But, through manipulation of high-resolution images, discovery of several new traits has been achieved. Though these microscopic features are not permanent enough, they are temporarily invariant, which classifies them under soft biometrics. Lin [18], segmented the face into local regions, before applying Scale Invariant Feature Transform (SIFT) to extract face irregular features. As claimed by Jain and Park [19], the irregularities extracted were not specifically mentioned. So in their work, the authors used active appearance model [20], to first annotate the shape of the face before using Laplace of Gaussian (LoG) to extract micro-features such as moles, scars, and freckles for face recognition. An example of facial mark detection is depicted in Fig. 2. Also, Zhang et al. [21] presented the possibility of improving the baseline Principal Component Analysis (PCA) face recognition algorithm with facial marks. They examined the statistical distribution of facial marks on each face image-based on, color intensity, location, and size of the features. Hence, they adopted a region growing algorithm to detect the micro-features. Similarity matching of facial marks alone showed the reliability of the features for face recognition. Furthermore, a combination of the facial marks score with PCA face recognition significantly improved the recognition rate of their system.

Fig. 2
figure 2

Examples of facial marks, adapted from [6, 22] (\(\copyright \) 2010 IEEE. Reprinted, with permission from [6])

The use of micro-features, such as, moles, freckles, and patches was investigated for differentiating between identical twins, by Srinivas et al. [23]. One of the main challenges of state-of-the-art biometric recognition algorithms is differentiating between identical twins.

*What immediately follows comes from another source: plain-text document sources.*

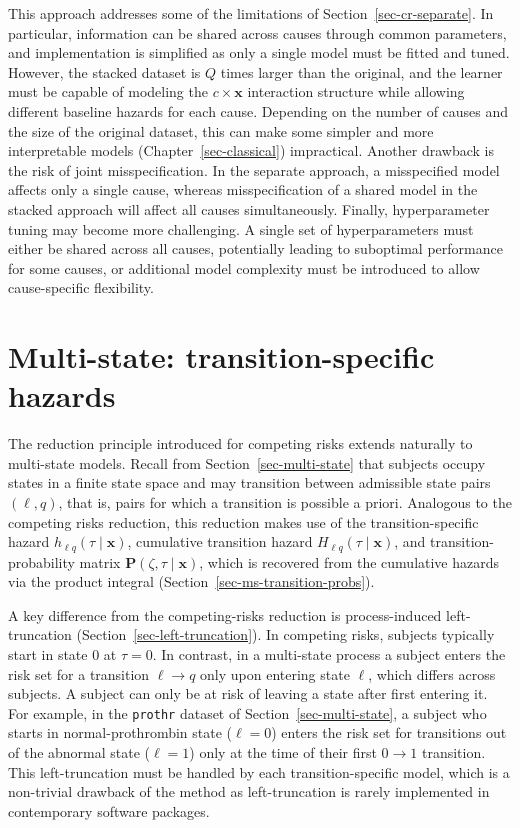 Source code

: \documentclass[
  letterpaper,
  krantz2]{style/krantz}
\begin{document}
This approach addresses some of the limitations of
Section~\ref{sec-cr-separate}. In particular, information can be shared
across causes through common parameters, and implementation is
simplified as only a single model must be fitted and tuned. However, the
stacked dataset is \(Q\) times larger than the original, and the learner
must be capable of modeling the \(c \times \mathbf{x}\) interaction
structure while allowing different baseline hazards for each cause.
Depending on the number of causes and the size of the original dataset,
this can make some simpler and more interpretable models
(Chapter~\ref{sec-classical}) impractical. Another drawback is the risk
of joint misspecification. In the separate approach, a misspecified
model affects only a single cause, whereas misspecification of a shared
model in the stacked approach will affect all causes simultaneously.
Finally, hyperparameter tuning may become more challenging. A single set
of hyperparameters must either be shared across all causes, potentially
leading to suboptimal performance for some causes, or additional model
complexity must be introduced to allow cause-specific flexibility.

\section{Multi-state: transition-specific
hazards}\label{sec-ms-reduction}

The reduction principle introduced for competing risks extends naturally
to multi-state
models.
Recall from Section~\ref{sec-multi-state} that subjects occupy states in
a finite state space and may transition between admissible state pairs
\((\ell, q)\), that is, pairs for which a transition is possible a
priori. Analogous to the competing risks reduction, this reduction makes
use of the transition-specific hazard
\(h_{\ell q}(\tau \mid \mathbf{x})\), cumulative transition hazard
\(H_{\ell q}(\tau \mid \mathbf{x})\), and
transition-probability matrix
\(\mathbf{P}(\zeta, \tau \mid \mathbf{x})\), which is recovered from the
cumulative hazards via the product integral
(Section~\ref{sec-ms-transition-probs}).

A key difference from the competing-risks reduction is process-induced
left-truncation
(Section~\ref{sec-left-truncation}). In competing
risks, subjects typically start in state \(0\) at \(\tau = 0\). In
contrast, in a multi-state process a subject enters the risk set for a
transition \(\ell \to q\) only upon entering state \(\ell\), which
differs across subjects. A subject can only be at risk of leaving a
state after first entering it. For example, in the \texttt{prothr}
dataset of Section~\ref{sec-multi-state}, a subject who starts in
normal-prothrombin state (\(\ell = 0\)) enters the risk set for
transitions out of the abnormal state (\(\ell = 1\)) only at the time of
their first \(0 \to 1\) transition. This left-truncation must be handled
by each transition-specific model, which is a non-trivial drawback of
the method as left-truncation is rarely implemented in contemporary
software packages.
\end{document}
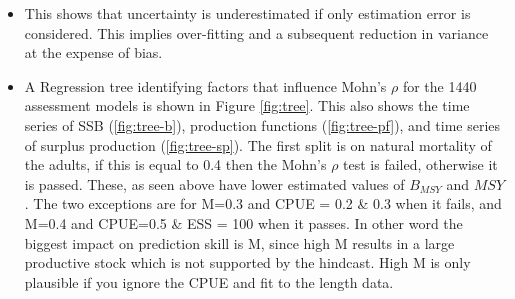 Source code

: \begin{itemize}
   \item This shows that uncertainty is underestimated if only estimation error is considered. This implies over-fitting and a subsequent reduction in variance at the expense of bias. 
   
   
   

   \item A Regression tree identifying factors that influence Mohn's $\rho$ for the 1440 assessment models is shown in Figure \ref{fig:tree}. This also shows the time series of SSB (\ref{fig:tree-b}), production functions (\ref{fig:tree-pf}), and time series of surplus production (\ref{fig:tree-sp}). The first split is on natural mortality of the adults, if this is equal to 0.4 then the Mohn's $\rho$ test is failed, otherwise it is passed. These, as seen above have lower estimated values of $B_{MSY}$ and $MSY$. The two exceptions are for M=0.3 and CPUE = 0.2 \& 0.3 when it fails, and M=0.4 and CPUE=0.5 \& ESS = 100 when it passes. In other word the biggest impact on prediction skill is M, since high M results in a large productive stock which is not supported by the hindcast. High M is only plausible if you ignore the CPUE and fit to the length data. 
   

\end{itemize}
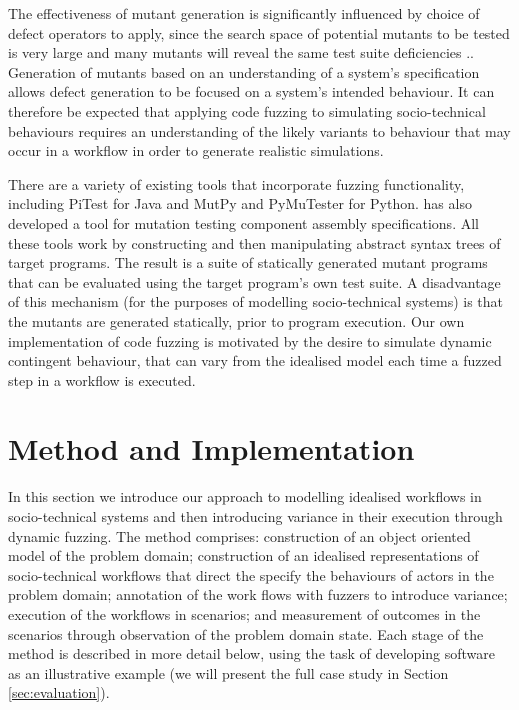 \documentclass{sig-alternate}
\begin{document}
The effectiveness of mutant generation is significantly influenced by choice of
defect operators to apply, since the search space of potential mutants to be
tested is very large and many mutants will reveal the same test suite
deficiencies \citep{takanen08fuzzing}..  Generation of mutants based on an
understanding of a system's specification allows defect generation to be focused
on a system's intended behaviour.  It can therefore be expected that applying
code fuzzing to simulating socio-technical behaviours requires an understanding
of the likely variants to behaviour that may occur in a workflow in order to
generate realistic simulations.

There are a variety of existing tools that incorporate fuzzing functionality,
including PiTest \citep{coles14pitest} for Java and MutPy \citep{mutpy26} and
PyMuTester \citep{pymuttester} for Python.  \citet{storer15ringneck-repos} has
also developed a tool for mutation testing component assembly
specifications. All these tools work by constructing and then manipulating
abstract syntax trees of target programs.  The result is a suite of statically
generated mutant programs that can be evaluated using the target program's own
test suite.  A disadvantage of this mechanism (for the purposes of modelling
socio-technical systems) is that the mutants are generated statically, prior to
program execution.  Our own implementation of code fuzzing is motivated by the
desire to simulate dynamic contingent behaviour, that can vary from the
idealised model each time a fuzzed step in a workflow is executed.



\section{Method and Implementation}
\label{sec:fuzzi-moss}


In this section we introduce our approach to modelling idealised workflows in
socio-technical systems and then introducing variance in their execution through
dynamic fuzzing. The method comprises: construction of an object oriented model
of the problem domain; construction of an idealised representations of
socio-technical workflows that direct the specify the behaviours of actors in
the problem domain; annotation of the work flows with fuzzers to introduce
variance; execution of the workflows in scenarios; and measurement of outcomes
in the scenarios through observation of the problem domain state. Each stage of
the method is described in more detail below, using the task of developing
software as an illustrative example (we will present the full case study in
Section \ref{sec:evaluation}).
\end{document}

The work in [23], establishes the possibility of differentiating twins using these facial marks. The features were manually annotated by human observers using a dedicated annotation application, and comparison was made by matching the annotated description using Bipartite Graph Matching with Euclidean distance metric. Manual annotation degraded the performance of their system due to the variations in annotation. However, the authors extended their work, by proposing an automatic facial mark detection system [24]. The authors adopted active shape model [25], for localizing the primary features of the face, like, eyes, nostril, and mouth. Thus, an independent facial mask was generated for each image. Further, fast radial symmetry transform [26], was applied to highlight regions with high radial symmetry, before thresholding to output potential facial marks. In addition, Pierrard and Vetter [27], proposed the use of moles and birthmarks as face irregularities for face identification. The method is quite invariant to pose and illumination because it is based on 3D morphing model. But, the technique may require a high-computational complexity which can influence its application in realistic environments.

Facial wrinkle is another micro-feature that was recently introduced for facial recognition. Literally, the curvature of facial wrinkles around the head, eye, and mouth regions are not distinctive enough for recognition purposes. However, Batool et al. [28], have proven that a set of wrinkles as a pattern may indeed be unique to each individual. Majority of the feature extractions were performed manually in [28]. This is due to several challenges, such as intra user-variability, low-quality image resolution, pose, and expression variations, as shown in Fig. 3. Moreover, Bipartite Graph Matching was adopted for finding correspondence between curve of wrinkles and Hausdorff distance metric was applied for curve-to-curve pattern matching. They attained 65 % rank-1 and 90 % rank-4 retrieval recognition rate.

Fig. 3
figure 3

Shows an illustration of facial wrinkle pattern matching [28] (\(\copyright \)2013 IEEE. Reprinted, with permission from [28])

2.2 Utilizing facial geometric measurements for face recognition

The shape of the human face is also another attribute that can be used to describe a person. In asmuchas facial shapes are not very discriminating in the context of 2D image representation, they are valuable features for recognition when properly extracted. Facial shape is a more established method of face detection and feature extraction in 2D and 3D face recognition. In this case, landmark points are usually annotated around the local geometry of the face, such as eyes, mouth, nose, and chin regions. Some examples of algorithms used for localizing landmark points for facial shape extraction are; Active Appearance Model, Active Shape Model, Deformable Shape Model [2932]. Ramanathan and Wechsler [33], have developed a face authentication system that incorporates 19 geometric measurements of the face. The authors adopted decision fusion strategy for fusing anthropometric measures with PCA and Linear Discriminant Analysis (LDA), based on neural network, as well as feature level fusion, using boosting techniques. Their system tends to provide significant recognition rates, even on degraded images, and in the presence of occlusion. Several geometric measurements, such as relative distance between the mouth, eyes, and nose, were part of the feature extraction performed to build a feature space with other attributes proposed by Ghalleb et al. [34]. The 87.33 % accuracy achieved solely based on soft biometric traits proved the reliability of these features which was only slightly less than the 91.85 % attained with traditional face recognition technique.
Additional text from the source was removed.